Paco Nathan was brought up in San Luis Obispo, California. He studied mathematics and computer science at Stanford University, specializing in user interface design and artificial intelligence, with Douglas Lenat as graduate advisor.[citation needed]
He received a teaching fellowship during 1984–1986, under the direction of Stuart Reges, to create a course called CS1E, as a peer-teaching introduction to using the Internet, informally called "PCs for Poets". It has since grown to become the popular Residential Computing program on campus.[1]
Nathan collaborated with Robby Garner and the Italian researcher Luigi Caputo, President of Alma Research Centre, on one of the first web chatterbots, named Barry DeFacto, in 1995.[2]
The three have worked together on several related projects, including the JFRED open source project for developing Java-based chat bots. They used JFRED in BBC Television's "Tomorrow's World MegaLab Experiment" and attained a 17% Turing percentage during what was the largest online Turing test at the time.[3]
He was a co-founder (with Jon Lebkowsky) and president of FringeWare, Inc., and the editor of FringeWare Review. FringeWare, founded in 1992, was one of the early commercial sites on the Internet.[4] It experimented with mixing subcultural analysis and ecommerce, hence the name "fringe" plus "ware".[5] Through work at FringeWare in support of small press publishers and fringe subcultures, Nathan also helped produce a series of performance art shows during 1997–1999, including events for Robert Anton Wilson,[6][7] Survival Research Laboratories,[8][9] Church of the Subgenius, RTMark, and Negativland. FringeWare was later used as a pattern for part of the organization of the Viridian design movement.[citation needed]
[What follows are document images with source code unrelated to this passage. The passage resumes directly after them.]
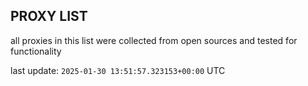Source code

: ## PROXY LIST

all proxies in this list were collected from open sources and tested for functionality

last update: `2025-01-30 13:51:57.323153+00:00` UTC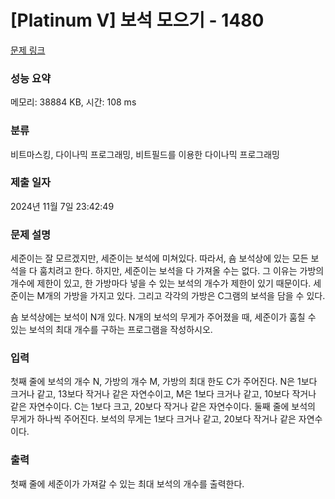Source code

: # [Platinum V] 보석 모으기 - 1480 

[문제 링크](https://www.acmicpc.net/problem/1480) 

### 성능 요약

메모리: 38884 KB, 시간: 108 ms

### 분류

비트마스킹, 다이나믹 프로그래밍, 비트필드를 이용한 다이나믹 프로그래밍

### 제출 일자

2024년 11월 7일 23:42:49

### 문제 설명

<p>세준이는 잘 모르겠지만, 세준이는 보석에 미쳐있다. 따라서, 숌 보석상에 있는 모든 보석을 다 훔치려고 한다. 하지만, 세준이는 보석을 다 가져올 수는 없다. 그 이유는 가방의 개수에 제한이 있고, 한 가방마다 넣을 수 있는 보석의 개수가 제한이 있기 때문이다. 세준이는 M개의 가방을 가지고 있다. 그리고 각각의 가방은 C그램의 보석을 담을 수 있다.</p>

<p>숌 보석상에는 보석이 N개 있다. N개의 보석의 무게가 주어졌을 때, 세준이가 훔칠 수 있는 보석의 최대 개수를 구하는 프로그램을 작성하시오.</p>

### 입력 

 <p>첫째 줄에 보석의 개수 N, 가방의 개수 M, 가방의 최대 한도 C가 주어진다. N은 1보다 크거나 같고, 13보다 작거나 같은 자연수이고, M은 1보다 크거나 같고, 10보다 작거나 같은 자연수이다. C는 1보다 크고, 20보다 작거나 같은 자연수이다. 둘째 줄에 보석의 무게가 하나씩 주어진다. 보석의 무게는 1보다 크거나 같고, 20보다 작거나 같은 자연수이다.</p>

### 출력 

 <p>첫째 줄에 세준이가 가져갈 수 있는 최대 보석의 개수를 출력한다.</p>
Nathan has written for several other publications including O'Reilly Net,[10] Wired, Whole Earth Review, Mondo 2000, and was a contributing editor for Boing Boing during the early 1990s.[citation needed]
His first article for Mondo 2000 about the IBVA brainwave interface system was credited as inspiration for the song Hi-Tech Hippies by Yellow Magic Orchestra.[11][12][13]
Other popular writings have included a parody (nEurorAncid) of the cyberpunk novel Neuromancer,[14] and court-room reporting on behalf of a newly launched Wired during the federal trial of Steve Jackson Games v. US Secret Service.[15][16]
More recent work has focused on applying aspects of systems theory for computer network applications. Nathan led an engineering team at Symbiot to develop software for monitoring and visualizing risk metrics of complex network security systems.[17][18][19][20] That work received an Apple Design Award in 2004, was cited as a source for the United Nations UNCTAD Information Economy Report in 2005,[21] and spun off as an open source project called OpenSIMS. During his period at Symbiot, Nathan helped pioneer a controversial "hands on" college program in network security at Austin Community College, for which he received a NISOD Award for Teaching Excellence in 2003.[22]
Some of the technology at Symbiot emerged from an earlier project created by Nathan, called The Ceteri Institute, which used complex systems modeling to analyze aspects of multinational corporations. That effort followed from several years of writing, speaking, and political organizing on behalf of anti-corporate activism.[23][24][25][26] During the period of 1999–2002, he summarized that material in a series of papers and lectures about "corporate metabolism".[27][28][29][30]
As of 2007[update], Nathan works as the technical director for HeadCase Humanufacturing, combining previous experience in chat bots and ecommerce.[31]